About this task »
Make a verbatim copy of the records; pictures stay out.

[Records from a data collection]
──────────
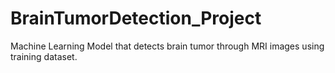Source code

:# BrainTumorDetection_Project
Machine Learning Model that detects brain tumor through MRI images using training dataset.
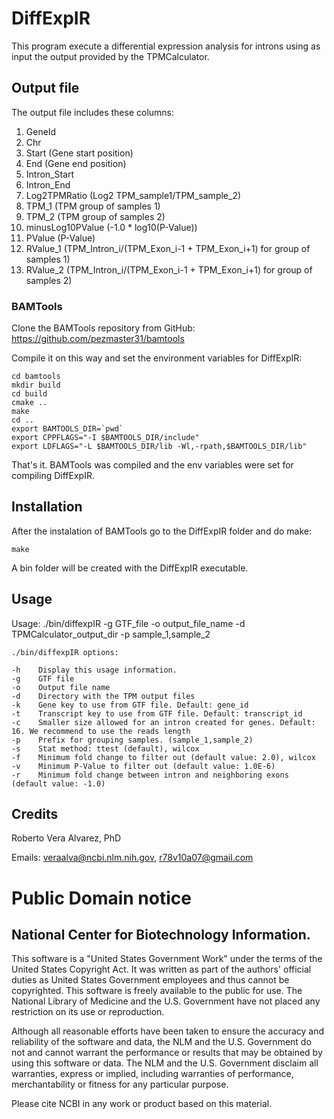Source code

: DiffExpIR
===

This program execute a differential expression analysis for introns using as
input the output provided by the TPMCalculator.

## Output file

The output file includes these columns:

1. GeneId
2. Chr
3. Start (Gene start position)
4. End (Gene end position)
5. Intron_Start
6. Intron_End
7. Log2TPMRatio (Log2 TPM_sample1/TPM_sample_2)
8. TPM_1 (TPM group of samples 1)
9. TPM_2 (TPM group of samples 2)
10. minusLog10PValue (-1.0 * log10(P-Value))
11. PValue (P-Value)
12. RValue_1 (TPM_Intron_i/(TPM_Exon_i-1 + TPM_Exon_i+1) for group of samples 1)
13. RValue_2 (TPM_Intron_i/(TPM_Exon_i-1 + TPM_Exon_i+1) for group of samples 2)

### BAMTools

Clone the BAMTools repository from GitHub: https://github.com/pezmaster31/bamtools

Compile it on this way and set the environment variables for DiffExpIR:

    cd bamtools
    mkdir build
    cd build
    cmake ..
    make
    cd ..
    export BAMTOOLS_DIR=`pwd`
    export CPPFLAGS="-I $BAMTOOLS_DIR/include"
    export LDFLAGS="-L $BAMTOOLS_DIR/lib -Wl,-rpath,$BAMTOOLS_DIR/lib"

That's it. BAMTools was compiled and the env variables were set for compiling
DiffExpIR.

## Installation

After the instalation of BAMTools go to the DiffExpIR folder and do make:

    make

A bin folder will be created with the DiffExpIR executable.

## Usage

Usage: ./bin/diffexpIR -g GTF_file -o output_file_name -d TPMCalculator_output_dir -p sample_1,sample_2

    ./bin/diffexpIR options:

    -h    Display this usage information.
    -g    GTF file
    -o    Output file name
    -d    Directory with the TPM output files
    -k    Gene key to use from GTF file. Default: gene_id
    -t    Transcript key to use from GTF file. Default: transcript_id
    -c    Smaller size allowed for an intron created for genes. Default: 16. We recommend to use the reads length
    -p    Prefix for grouping samples. (sample_1,sample_2)
    -s    Stat method: ttest (default), wilcox
    -f    Minimum fold change to filter out (default value: 2.0), wilcox
    -v    Minimum P-Value to filter out (default value: 1.0E-6)
    -r    Minimum fold change between intron and neighboring exons (default value: -1.0)

## Credits

Roberto Vera Alvarez, PhD

Emails: veraalva@ncbi.nlm.nih.gov, r78v10a07@gmail.com

# Public Domain notice

## National Center for Biotechnology Information.

This software is a "United States Government Work" under the terms of the United States
Copyright Act. It was written as part of the authors' official duties as United States
Government employees and thus cannot be copyrighted. This software is freely available
to the public for use. The National Library of Medicine and the U.S. Government have not
placed any restriction on its use or reproduction.

Although all reasonable efforts have been taken to ensure the accuracy and reliability
of the software and data, the NLM and the U.S. Government do not and cannot warrant the
performance or results that may be obtained by using this software or data. The NLM and
the U.S. Government disclaim all warranties, express or implied, including warranties
of performance, merchantability or fitness for any particular purpose.

Please cite NCBI in any work or product based on this material.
──────────
Written reply »
Source code

:# BrainTumorDetection_Project
Machine Learning Model that detects brain tumor through MRI images using training dataset.
Source code

: DiffExpIR
===

This program execute a differential expression analysis for introns using as
input the output provided by the TPMCalculator.

## Output file

The output file includes these columns:

1. GeneId
2. Chr
3. Start (Gene start position)
4. End (Gene end position)
5. Intron_Start
6. Intron_End
7. Log2TPMRatio (Log2 TPM_sample1/TPM_sample_2)
8. TPM_1 (TPM group of samples 1)
9. TPM_2 (TPM group of samples 2)
10. minusLog10PValue (-1.0 * log10(P-Value))
11. PValue (P-Value)
12. RValue_1 (TPM_Intron_i/(TPM_Exon_i-1 + TPM_Exon_i+1) for group of samples 1)
13. RValue_2 (TPM_Intron_i/(TPM_Exon_i-1 + TPM_Exon_i+1) for group of samples 2)

### BAMTools

Clone the BAMTools repository from GitHub: https://github.com/pezmaster31/bamtools

Compile it on this way and set the environment variables for DiffExpIR:

    cd bamtools
    mkdir build
    cd build
    cmake ..
    make
    cd ..
    export BAMTOOLS_DIR=`pwd`
    export CPPFLAGS="-I $BAMTOOLS_DIR/include"
    export LDFLAGS="-L $BAMTOOLS_DIR/lib -Wl,-rpath,$BAMTOOLS_DIR/lib"

That's it. BAMTools was compiled and the env variables were set for compiling
DiffExpIR.

## Installation

After the instalation of BAMTools go to the DiffExpIR folder and do make:

    make

A bin folder will be created with the DiffExpIR executable.

## Usage

Usage: ./bin/diffexpIR -g GTF_file -o output_file_name -d TPMCalculator_output_dir -p sample_1,sample_2

    ./bin/diffexpIR options:

    -h    Display this usage information.
    -g    GTF file
    -o    Output file name
    -d    Directory with the TPM output files
    -k    Gene key to use from GTF file. Default: gene_id
    -t    Transcript key to use from GTF file. Default: transcript_id
    -c    Smaller size allowed for an intron created for genes. Default: 16. We recommend to use the reads length
    -p    Prefix for grouping samples. (sample_1,sample_2)
    -s    Stat method: ttest (default), wilcox
    -f    Minimum fold change to filter out (default value: 2.0), wilcox
    -v    Minimum P-Value to filter out (default value: 1.0E-6)
    -r    Minimum fold change between intron and neighboring exons (default value: -1.0)

## Credits

Roberto Vera Alvarez, PhD

Emails: veraalva@ncbi.nlm.nih.gov, r78v10a07@gmail.com

# Public Domain notice

## National Center for Biotechnology Information.

This software is a "United States Government Work" under the terms of the United States
Copyright Act. It was written as part of the authors' official duties as United States
Government employees and thus cannot be copyrighted. This software is freely available
to the public for use. The National Library of Medicine and the U.S. Government have not
placed any restriction on its use or reproduction.

Although all reasonable efforts have been taken to ensure the accuracy and reliability
of the software and data, the NLM and the U.S. Government do not and cannot warrant the
performance or results that may be obtained by using this software or data. The NLM and
the U.S. Government disclaim all warranties, express or implied, including warranties
of performance, merchantability or fitness for any particular purpose.

Please cite NCBI in any work or product based on this material.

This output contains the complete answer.